Vallal RCK, a shareholder of the company, had challenged the NCLAT order upholding the NCLT’s order to liquidate SIHL, despite the committee of creditors (CoC) accepting the settlement plan with a voting majority of 94.23%.

In its order on the appeal of Vallal RCK, the apex court bench comprising justices BR Gavai and Hima Kohli said the adjudicating authority (NCLT) or the appellate authority (NCLAT) cannot sit in an appeal over the commercial wisdom of the CoC. The interference would be warranted only when the adjudicating authority or the appellate authority finds the decision of the CoC to be wholly capricious, arbitrary, irrational and dehors the statute or rules.

Through the order, the SC has permitted the lenders to go ahead with the SIHL promoter’s settlement plan under Section 12A of the Insolvency and Bankruptcy Code (IBC) that allows such a provision if 90% of the CoC supports it.

The court reiterated its own observation in Arun Kumar Jagatramka versus Jindal Steel and Power Ltd, wherein it had said the need for judicial intervention or innovation from the NCLT and the NCLAT should be kept at a bare minimum and should not disturb the foundational principles of the IBC. The commercial wisdom of the CoC has been given paramount status without any judicial intervention for ensuring completion of the stated processes within the timelines prescribed by the IBC, the court said.

The decision of the CoC was taken after the members deliberated on the pros and cons of the settlement plan and exercised their commercial wisdom.
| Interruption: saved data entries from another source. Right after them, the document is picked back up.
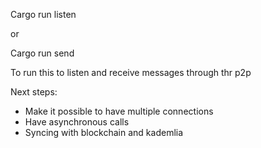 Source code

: Cargo run listen 

or

Cargo run send

To run this to listen and receive messages through thr p2p

Next steps: 
- Make it possible to have multiple connections
- Have asynchronous calls
- Syncing with blockchain and kademlia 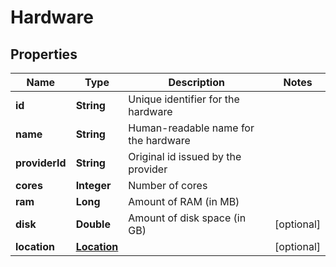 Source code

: 
# Hardware

## Properties
Name | Type | Description | Notes
------------ | ------------- | ------------- | -------------
**id** | **String** | Unique identifier for the hardware | 
**name** | **String** | Human-readable name for the hardware | 
**providerId** | **String** | Original id issued by the provider | 
**cores** | **Integer** | Number of cores | 
**ram** | **Long** | Amount of RAM (in MB) | 
**disk** | **Double** | Amount of disk space (in GB) |  [optional]
**location** | [**Location**](Location.md) |  |  [optional]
Neither the NCLT nor the NCLAT was justified in not giving due weight to the commercial wisdom of the CoC, the apex court said.
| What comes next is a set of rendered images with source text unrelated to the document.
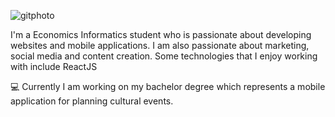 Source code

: ![gitphoto](https://github.com/teoc34/carateodora/assets/23657183/67fb7274-b694-45d4-86f6-a3a64bdeae31)

I'm a Economics Informatics student who is passionate about developing websites and mobile applications. I am also passionate about marketing, social media and content creation. Some technologies that I enjoy working with include ReactJS 

💻 Currently I am working on my bachelor degree which represents a mobile application for planning cultural events. 
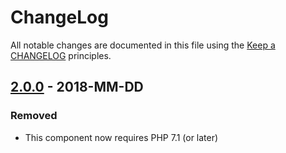 # ChangeLog

All notable changes are documented in this file using the [Keep a CHANGELOG](http://keepachangelog.com/) principles.

## [2.0.0] - 2018-MM-DD

### Removed

* This component now requires PHP 7.1 (or later)

[2.0.0]: https://github.com/sebastianbergmann/diff/compare/1.2.2...2.0.0
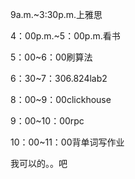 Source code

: 9a.m.~3:30p.m.上雅思

4：00p.m.~5：00p.m.看书

5：00~6：00刷算法

6：30~7：306.824lab2

8：00~9：00clickhouse

9：00~10：00rpc

10：00~11：00背单词写作业

我可以的。。吧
The NCLT, in August 2021, had ordered liquidation of SIHL and rejected the application filed by the resolution professional of Siva Industries.

Abhishek Manu Singhvi, counsel for SIHL, submitted that it is more than well-settled that the adjudicating authority or the appellate authority cannot sit in an appeal over the commercial wisdom of CoC. He argued that the CoC had accepted the settlement plan with the voting majority of 94.23%, and the NCLT and NCLAT have grossly erred in rejecting the settlement plan and withdrawal of CIRP.

Siva Industries’ promoter has offered to pay Rs 328.21 crore to the IDBI Bank-led consortium of lenders as a one-time settlement to withdraw the company from IBC proceedings at NCLT. The company’s debt is about Rs 4,863 crore and the settlement plan amounted to a haircut of about 93.5% for banks. The Siva group has business interests in communication, renewable energy, media, realty, agriculture and food and wellness, with SIHL the holding company.